■ **Brief**
Every line with "safeTransfer" in it should be copied from the data.
[Extracted data Boundary: Start]
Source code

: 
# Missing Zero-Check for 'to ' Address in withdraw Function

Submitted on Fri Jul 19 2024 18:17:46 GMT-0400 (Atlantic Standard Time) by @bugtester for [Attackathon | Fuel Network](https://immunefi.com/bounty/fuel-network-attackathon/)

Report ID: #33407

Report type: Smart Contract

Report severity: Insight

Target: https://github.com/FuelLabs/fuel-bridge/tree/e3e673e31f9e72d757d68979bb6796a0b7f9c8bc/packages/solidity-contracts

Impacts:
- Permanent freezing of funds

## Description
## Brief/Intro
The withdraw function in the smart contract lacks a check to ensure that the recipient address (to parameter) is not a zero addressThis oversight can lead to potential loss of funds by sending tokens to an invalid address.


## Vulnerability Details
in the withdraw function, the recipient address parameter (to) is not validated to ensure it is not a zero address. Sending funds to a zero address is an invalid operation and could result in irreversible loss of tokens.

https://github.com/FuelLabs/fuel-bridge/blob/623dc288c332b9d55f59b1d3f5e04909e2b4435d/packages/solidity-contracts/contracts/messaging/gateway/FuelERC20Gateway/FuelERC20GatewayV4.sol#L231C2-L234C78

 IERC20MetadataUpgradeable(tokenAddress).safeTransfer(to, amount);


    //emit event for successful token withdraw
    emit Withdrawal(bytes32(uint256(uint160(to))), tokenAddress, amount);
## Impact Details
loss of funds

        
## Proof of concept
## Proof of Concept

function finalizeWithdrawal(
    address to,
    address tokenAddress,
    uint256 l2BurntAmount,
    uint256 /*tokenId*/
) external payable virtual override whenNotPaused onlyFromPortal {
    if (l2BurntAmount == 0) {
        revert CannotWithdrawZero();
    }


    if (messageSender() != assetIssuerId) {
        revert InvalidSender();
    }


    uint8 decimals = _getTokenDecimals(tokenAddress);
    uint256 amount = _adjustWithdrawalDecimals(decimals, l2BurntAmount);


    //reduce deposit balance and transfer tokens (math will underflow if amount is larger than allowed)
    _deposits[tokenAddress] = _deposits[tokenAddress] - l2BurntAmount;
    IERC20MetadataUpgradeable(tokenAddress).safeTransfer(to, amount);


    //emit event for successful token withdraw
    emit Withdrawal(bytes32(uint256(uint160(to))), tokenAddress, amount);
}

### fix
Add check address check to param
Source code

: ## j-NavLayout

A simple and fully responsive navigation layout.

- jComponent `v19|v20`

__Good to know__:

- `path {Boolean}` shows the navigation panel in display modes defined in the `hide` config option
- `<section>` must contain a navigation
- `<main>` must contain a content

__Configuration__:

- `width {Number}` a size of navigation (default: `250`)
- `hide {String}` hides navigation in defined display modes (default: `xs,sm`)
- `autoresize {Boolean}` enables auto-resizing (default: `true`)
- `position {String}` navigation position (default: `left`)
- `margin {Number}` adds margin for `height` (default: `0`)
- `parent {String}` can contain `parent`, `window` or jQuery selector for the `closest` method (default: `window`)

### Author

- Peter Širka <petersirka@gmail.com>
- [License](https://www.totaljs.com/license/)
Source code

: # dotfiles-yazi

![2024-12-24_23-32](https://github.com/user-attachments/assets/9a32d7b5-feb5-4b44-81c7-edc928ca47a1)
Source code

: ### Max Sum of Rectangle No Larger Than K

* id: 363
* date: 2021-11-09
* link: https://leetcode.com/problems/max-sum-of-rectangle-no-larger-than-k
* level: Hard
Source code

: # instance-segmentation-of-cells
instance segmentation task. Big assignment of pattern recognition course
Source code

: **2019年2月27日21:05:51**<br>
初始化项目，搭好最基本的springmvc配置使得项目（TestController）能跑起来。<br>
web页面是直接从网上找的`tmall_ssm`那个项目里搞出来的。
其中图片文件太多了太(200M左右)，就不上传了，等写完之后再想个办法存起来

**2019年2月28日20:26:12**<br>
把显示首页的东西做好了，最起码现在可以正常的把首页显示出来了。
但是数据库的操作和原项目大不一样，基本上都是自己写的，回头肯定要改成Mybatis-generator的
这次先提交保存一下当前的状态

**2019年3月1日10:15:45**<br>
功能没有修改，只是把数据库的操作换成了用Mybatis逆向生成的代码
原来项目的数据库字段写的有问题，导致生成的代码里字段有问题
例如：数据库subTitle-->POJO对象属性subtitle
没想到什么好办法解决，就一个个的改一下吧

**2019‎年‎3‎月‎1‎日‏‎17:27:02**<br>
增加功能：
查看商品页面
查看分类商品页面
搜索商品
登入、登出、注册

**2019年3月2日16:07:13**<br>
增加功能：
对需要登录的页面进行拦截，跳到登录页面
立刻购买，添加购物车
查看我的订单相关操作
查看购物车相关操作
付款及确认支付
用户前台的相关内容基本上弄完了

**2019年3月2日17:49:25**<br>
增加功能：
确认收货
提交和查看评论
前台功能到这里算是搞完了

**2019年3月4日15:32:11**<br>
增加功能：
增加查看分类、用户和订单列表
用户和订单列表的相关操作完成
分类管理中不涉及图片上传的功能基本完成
[Extracted data Boundary: End]
■ **Task answer**
 IERC20MetadataUpgradeable(tokenAddress).safeTransfer(to, amount);
    IERC20MetadataUpgradeable(tokenAddress).safeTransfer(to, amount);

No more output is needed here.